- WHAT THE TASK ASKS -
For each line in the records that contains "cout", make a copy.

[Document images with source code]
========================

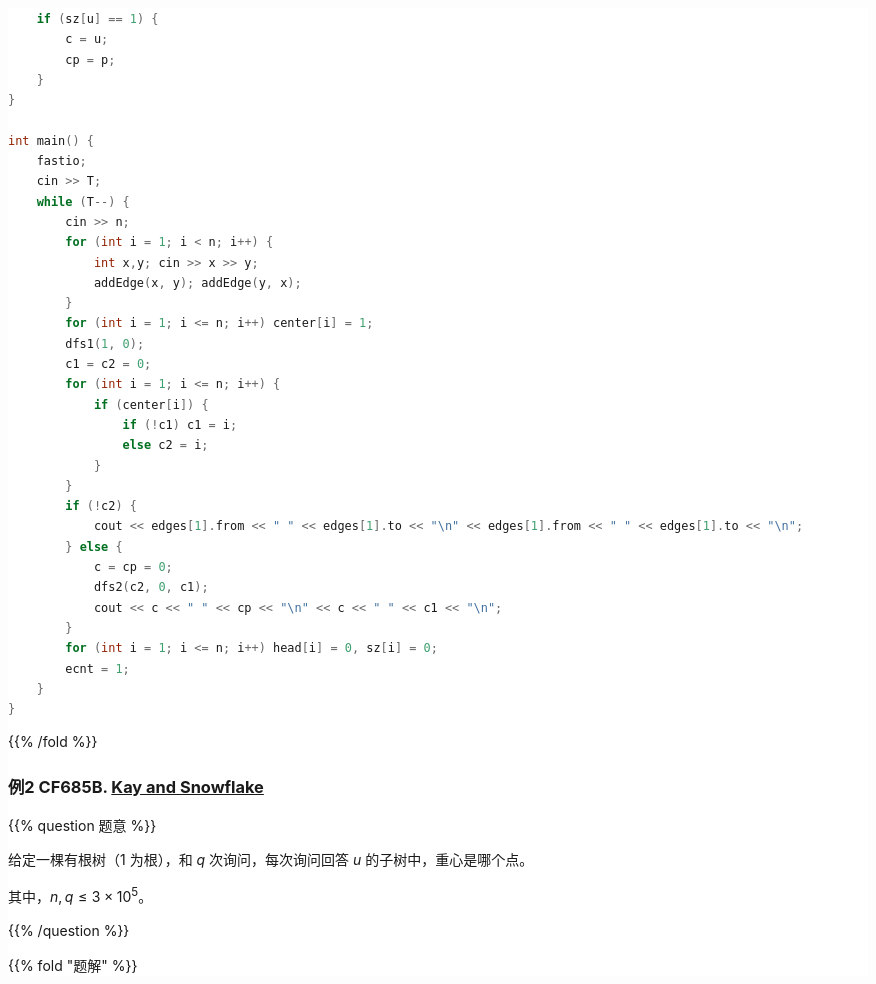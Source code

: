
 ```cpp
    if (sz[u] == 1) {
        c = u;
        cp = p;
    }
}

int main() {
    fastio;
    cin >> T;
    while (T--) {
        cin >> n;
        for (int i = 1; i < n; i++) {
            int x,y; cin >> x >> y;
            addEdge(x, y); addEdge(y, x);
        }
        for (int i = 1; i <= n; i++) center[i] = 1;
        dfs1(1, 0);
        c1 = c2 = 0;
        for (int i = 1; i <= n; i++) {
            if (center[i]) {
                if (!c1) c1 = i;
                else c2 = i;
            }
        }
        if (!c2) {
            cout << edges[1].from << " " << edges[1].to << "\n" << edges[1].from << " " << edges[1].to << "\n";
        } else {
            c = cp = 0;
            dfs2(c2, 0, c1);
            cout << c << " " << cp << "\n" << c << " " << c1 << "\n";
        }
        for (int i = 1; i <= n; i++) head[i] = 0, sz[i] = 0;
        ecnt = 1;
    }
}
```

{{% /fold %}}


### 例2 CF685B. [Kay and Snowflake](https://codeforces.com/contest/685/problem/B)

{{% question 题意 %}}

给定一棵有根树（$1$ 为根），和 $q$ 次询问，每次询问回答 $u$ 的子树中，重心是哪个点。

其中，$n,q \leq 3 \times 10^5$。

{{% /question %}}


{{% fold "题解" %}}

========================

- ANSWER SPACE -
            cout << edges[1].from << " " << edges[1].to << "\n" << edges[1].from << " " << edges[1].to << "\n";
            cout << c << " " << cp << "\n" << c << " " << c1 << "\n";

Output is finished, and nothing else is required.